ON the 50th anniversary of the Treaty of Rome, Argentine academic Fernando A Iglesias sends an open letter to the citizens of Europe, expressing his view of our continent from across the Atlantic Ocean.
Today, on reaching 50 years since the birth of the European Economic Community (EEC), the Eurosceptics celebrate its misfortune with an energy worthy of a better purpose. Those Polish plumbers, that Brussels bureaucracy, that uncontrolled immigration, that technological gap with the US, that boom in China, that Franco-Dutch rejection of the constitution… . Even the inhabitants of these depressed plains allow themselves to look on with a certain contempt, not without pity. Poor Europeans! How they suffer in the EU! In contrast, as the Pope has finally announced, Argentina is the country of the future (and, with things as they are, always will be).

After returning to our senses through the reading of statistics, we learn the six signatory states to the Treaty of Rome that established the EEC were then placed in the UN human development index between 10th position (Holland) and 21st (Germany) out of a total of 177 nations.

It is not due to simple sporting energy that, today in the six founding countries, the average life expectancy is close to 80 years; adult illiteracy is less than one per cent; their annual GDP per capita fluctuates between 21,000 and 52,000 euros.

What is more: Germany, France, Holland, Italy, Belgium and Luxembourg have extended the unitary process to the political field, creating the first supranational citizenship in history under the auspices of the European Court of Justice and the European Parliament.

In terms of geography, half a century after those modest beginnings, 27 countries make up the Union today, whose process of integration has favoured above all the poorest and newest members.

For those with doubts, between 1990 and 2004 France and Germany, its two major nations and principal contributors to the system of common funds, multiplied their economies by 1.6 and 1.7 respectively, Poland has quadrupled its GDP, Hungary and the Czech Republic have tripled theirs and Spain and Portugal have doubled theirs. Compare this with what Brazil and Argentina, Uruguay and Paraguay have done in MERCOSUR (a trade agreement between the countries). Or, think of Venezuela and remember that since the beginning a clause has existed impeding the accession to the EEC of countries that do not reach the democratic requirements.

Circumstances have finished with coups and threats of coups in Italy, Greece, Spain and Portugal – finished with by the knocking down a certain wall – and made Europe the continent with the highest levels of democracy and freedom.

Since the Europeans gave up insisting on nationalism and provincialism in a globalised world, Europe is also the most egalitarian continent on the planet and the one with the lowest indices of poverty and criminality. It is not a paradise, of course, neither is its future assured given that works of humanity lack the virtues of prophecy and perfection; but it is, without a doubt, the continent that offers the best living conditions for its inhabitants – despite the fact that in 1950, when the European Coal and Steel Community was created paving the way for the Economic Community, it was without a doubt the worst.

In effect, the progressive birth of political unity has divided the 20th century into two halves in Europe.

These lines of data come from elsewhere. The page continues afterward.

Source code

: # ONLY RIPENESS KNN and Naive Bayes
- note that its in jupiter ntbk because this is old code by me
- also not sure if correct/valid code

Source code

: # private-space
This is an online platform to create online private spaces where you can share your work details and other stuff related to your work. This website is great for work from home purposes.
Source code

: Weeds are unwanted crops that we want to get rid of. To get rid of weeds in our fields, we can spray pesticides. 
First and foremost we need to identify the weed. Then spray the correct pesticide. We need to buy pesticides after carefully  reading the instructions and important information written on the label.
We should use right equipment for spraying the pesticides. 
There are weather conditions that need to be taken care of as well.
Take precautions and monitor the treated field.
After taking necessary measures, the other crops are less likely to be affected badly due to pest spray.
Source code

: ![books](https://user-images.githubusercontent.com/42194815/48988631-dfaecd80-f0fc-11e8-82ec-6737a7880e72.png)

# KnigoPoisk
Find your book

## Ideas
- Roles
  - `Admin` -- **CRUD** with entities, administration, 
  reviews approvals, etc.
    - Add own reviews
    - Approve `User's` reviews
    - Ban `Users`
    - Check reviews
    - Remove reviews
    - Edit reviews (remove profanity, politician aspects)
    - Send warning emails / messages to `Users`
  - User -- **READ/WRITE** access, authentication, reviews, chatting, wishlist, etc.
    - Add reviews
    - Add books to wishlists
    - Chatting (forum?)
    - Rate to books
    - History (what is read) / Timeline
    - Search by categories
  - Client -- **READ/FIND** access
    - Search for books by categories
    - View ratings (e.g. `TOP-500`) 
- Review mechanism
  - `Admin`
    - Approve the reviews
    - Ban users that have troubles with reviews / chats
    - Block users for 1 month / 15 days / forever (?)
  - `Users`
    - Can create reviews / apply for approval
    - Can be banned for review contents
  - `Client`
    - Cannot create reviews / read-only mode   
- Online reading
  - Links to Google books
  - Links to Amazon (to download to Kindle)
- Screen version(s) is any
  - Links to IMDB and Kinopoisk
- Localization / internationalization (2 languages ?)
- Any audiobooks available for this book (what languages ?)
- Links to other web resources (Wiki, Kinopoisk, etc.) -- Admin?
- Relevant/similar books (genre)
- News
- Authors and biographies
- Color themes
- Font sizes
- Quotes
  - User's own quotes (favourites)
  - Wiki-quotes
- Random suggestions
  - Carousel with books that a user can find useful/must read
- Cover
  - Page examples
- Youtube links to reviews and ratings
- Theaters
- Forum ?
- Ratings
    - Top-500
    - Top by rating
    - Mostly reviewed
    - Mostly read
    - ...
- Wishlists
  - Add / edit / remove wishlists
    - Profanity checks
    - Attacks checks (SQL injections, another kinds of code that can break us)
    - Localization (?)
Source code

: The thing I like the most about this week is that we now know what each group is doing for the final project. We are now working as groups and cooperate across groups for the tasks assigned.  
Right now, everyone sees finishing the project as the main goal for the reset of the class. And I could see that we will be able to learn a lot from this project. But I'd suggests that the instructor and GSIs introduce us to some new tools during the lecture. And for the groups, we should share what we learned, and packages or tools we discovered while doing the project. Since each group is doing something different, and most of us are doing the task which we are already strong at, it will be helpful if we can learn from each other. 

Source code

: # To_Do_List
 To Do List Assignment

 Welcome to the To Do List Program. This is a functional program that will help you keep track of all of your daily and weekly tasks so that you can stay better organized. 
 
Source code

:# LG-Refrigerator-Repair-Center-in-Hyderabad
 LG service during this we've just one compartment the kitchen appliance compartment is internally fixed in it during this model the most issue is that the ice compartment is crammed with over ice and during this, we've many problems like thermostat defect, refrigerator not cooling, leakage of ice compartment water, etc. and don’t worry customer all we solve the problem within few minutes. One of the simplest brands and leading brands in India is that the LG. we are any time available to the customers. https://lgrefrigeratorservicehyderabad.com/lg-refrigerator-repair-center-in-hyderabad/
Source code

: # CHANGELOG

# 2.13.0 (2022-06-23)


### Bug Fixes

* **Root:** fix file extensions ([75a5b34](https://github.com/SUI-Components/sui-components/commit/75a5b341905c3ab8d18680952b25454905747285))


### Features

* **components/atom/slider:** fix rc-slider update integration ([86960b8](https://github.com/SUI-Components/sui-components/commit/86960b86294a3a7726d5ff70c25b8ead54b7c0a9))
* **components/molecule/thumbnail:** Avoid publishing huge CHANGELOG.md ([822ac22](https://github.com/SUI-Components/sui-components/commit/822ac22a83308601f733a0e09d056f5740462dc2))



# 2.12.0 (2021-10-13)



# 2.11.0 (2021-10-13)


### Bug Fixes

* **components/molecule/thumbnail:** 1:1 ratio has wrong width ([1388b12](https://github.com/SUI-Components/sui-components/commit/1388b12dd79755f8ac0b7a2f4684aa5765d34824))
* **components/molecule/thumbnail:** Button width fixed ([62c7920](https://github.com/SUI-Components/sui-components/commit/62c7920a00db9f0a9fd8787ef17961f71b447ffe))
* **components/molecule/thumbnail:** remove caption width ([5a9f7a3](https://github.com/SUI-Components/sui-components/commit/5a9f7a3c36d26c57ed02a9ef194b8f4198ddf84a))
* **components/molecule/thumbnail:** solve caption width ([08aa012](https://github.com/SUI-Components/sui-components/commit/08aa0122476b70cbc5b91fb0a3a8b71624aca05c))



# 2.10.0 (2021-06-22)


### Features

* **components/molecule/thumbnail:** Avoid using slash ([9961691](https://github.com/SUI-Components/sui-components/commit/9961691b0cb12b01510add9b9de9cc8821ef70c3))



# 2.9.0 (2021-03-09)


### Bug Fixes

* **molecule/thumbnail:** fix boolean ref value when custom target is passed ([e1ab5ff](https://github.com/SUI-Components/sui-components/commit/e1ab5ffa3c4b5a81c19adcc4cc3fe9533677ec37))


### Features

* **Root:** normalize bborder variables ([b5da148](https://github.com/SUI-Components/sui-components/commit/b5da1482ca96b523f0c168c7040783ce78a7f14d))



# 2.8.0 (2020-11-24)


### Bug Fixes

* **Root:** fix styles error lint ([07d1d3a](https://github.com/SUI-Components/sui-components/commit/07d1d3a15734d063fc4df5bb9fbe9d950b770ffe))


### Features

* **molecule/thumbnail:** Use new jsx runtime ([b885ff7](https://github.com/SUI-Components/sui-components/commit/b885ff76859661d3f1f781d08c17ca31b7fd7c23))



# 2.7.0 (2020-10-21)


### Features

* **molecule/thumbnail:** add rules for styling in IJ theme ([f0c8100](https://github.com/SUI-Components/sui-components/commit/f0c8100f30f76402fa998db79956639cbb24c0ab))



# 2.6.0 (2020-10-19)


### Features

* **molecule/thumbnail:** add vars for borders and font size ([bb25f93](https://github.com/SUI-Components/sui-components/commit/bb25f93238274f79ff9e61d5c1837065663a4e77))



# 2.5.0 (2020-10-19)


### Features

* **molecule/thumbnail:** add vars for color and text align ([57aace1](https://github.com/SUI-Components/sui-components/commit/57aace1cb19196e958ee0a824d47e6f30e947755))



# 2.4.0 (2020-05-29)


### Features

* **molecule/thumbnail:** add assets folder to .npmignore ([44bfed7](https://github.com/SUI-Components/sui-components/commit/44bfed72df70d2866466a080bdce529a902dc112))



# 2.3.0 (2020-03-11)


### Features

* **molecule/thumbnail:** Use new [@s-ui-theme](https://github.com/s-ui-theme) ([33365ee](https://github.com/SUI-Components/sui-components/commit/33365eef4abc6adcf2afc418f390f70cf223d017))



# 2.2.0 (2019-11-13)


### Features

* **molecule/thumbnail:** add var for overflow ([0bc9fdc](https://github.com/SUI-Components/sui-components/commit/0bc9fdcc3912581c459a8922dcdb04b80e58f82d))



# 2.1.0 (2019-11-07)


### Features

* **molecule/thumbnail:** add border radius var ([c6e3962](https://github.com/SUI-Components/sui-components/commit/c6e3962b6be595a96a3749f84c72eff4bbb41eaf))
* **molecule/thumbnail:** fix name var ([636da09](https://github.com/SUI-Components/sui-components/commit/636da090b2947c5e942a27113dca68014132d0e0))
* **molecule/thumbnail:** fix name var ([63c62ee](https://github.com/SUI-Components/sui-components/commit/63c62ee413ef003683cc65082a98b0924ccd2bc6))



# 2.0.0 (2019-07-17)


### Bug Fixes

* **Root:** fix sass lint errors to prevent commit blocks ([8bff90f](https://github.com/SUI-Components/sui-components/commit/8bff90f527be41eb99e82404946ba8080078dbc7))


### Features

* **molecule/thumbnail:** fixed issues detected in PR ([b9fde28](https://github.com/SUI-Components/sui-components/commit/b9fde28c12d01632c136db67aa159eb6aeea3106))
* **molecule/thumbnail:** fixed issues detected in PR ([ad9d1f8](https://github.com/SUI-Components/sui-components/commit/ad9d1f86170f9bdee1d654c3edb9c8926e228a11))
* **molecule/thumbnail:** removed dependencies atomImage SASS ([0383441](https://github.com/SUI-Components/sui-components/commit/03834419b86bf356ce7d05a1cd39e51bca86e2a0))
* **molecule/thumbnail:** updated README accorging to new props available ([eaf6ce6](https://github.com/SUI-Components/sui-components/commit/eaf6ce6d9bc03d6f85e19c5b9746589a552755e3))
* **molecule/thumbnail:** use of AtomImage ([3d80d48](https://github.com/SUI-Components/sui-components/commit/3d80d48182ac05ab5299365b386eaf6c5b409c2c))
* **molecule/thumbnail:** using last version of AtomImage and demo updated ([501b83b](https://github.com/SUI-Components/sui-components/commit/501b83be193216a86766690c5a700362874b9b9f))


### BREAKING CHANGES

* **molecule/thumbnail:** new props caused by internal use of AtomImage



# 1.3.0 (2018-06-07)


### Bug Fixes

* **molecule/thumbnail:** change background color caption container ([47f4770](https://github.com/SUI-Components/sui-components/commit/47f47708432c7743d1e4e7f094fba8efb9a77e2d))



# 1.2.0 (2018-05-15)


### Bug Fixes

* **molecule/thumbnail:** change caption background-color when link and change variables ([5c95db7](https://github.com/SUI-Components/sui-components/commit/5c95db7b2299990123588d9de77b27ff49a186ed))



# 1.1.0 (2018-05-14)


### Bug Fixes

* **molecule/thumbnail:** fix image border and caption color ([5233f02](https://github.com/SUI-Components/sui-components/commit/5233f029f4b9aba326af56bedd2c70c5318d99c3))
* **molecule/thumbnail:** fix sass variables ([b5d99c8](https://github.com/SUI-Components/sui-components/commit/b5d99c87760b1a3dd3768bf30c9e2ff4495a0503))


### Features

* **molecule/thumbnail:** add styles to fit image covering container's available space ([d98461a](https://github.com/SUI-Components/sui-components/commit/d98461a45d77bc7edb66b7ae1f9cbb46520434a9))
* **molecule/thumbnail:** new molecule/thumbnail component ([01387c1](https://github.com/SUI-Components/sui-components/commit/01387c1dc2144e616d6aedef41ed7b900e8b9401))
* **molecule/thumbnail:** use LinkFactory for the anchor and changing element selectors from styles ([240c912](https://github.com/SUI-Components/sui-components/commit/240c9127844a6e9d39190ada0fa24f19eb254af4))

During the first, national political apparatus and nationalist ideologies reigned and there was hunger and misery, two world wars, the worst genocide in history and millions of deaths; emigrants would escape to the third world in search of pan y paz – bread and peace.

In the second, its nation-states transferred a good part of their responsibilities to a progressively democratised continental structure and Europe became what it is: a laboratory of global democracy and the continent whose inhabitants enjoy the best conditions of existence on planet earth.

For this, the nationalists do not forgive it.

And also for this, I wish you a very happy birthday.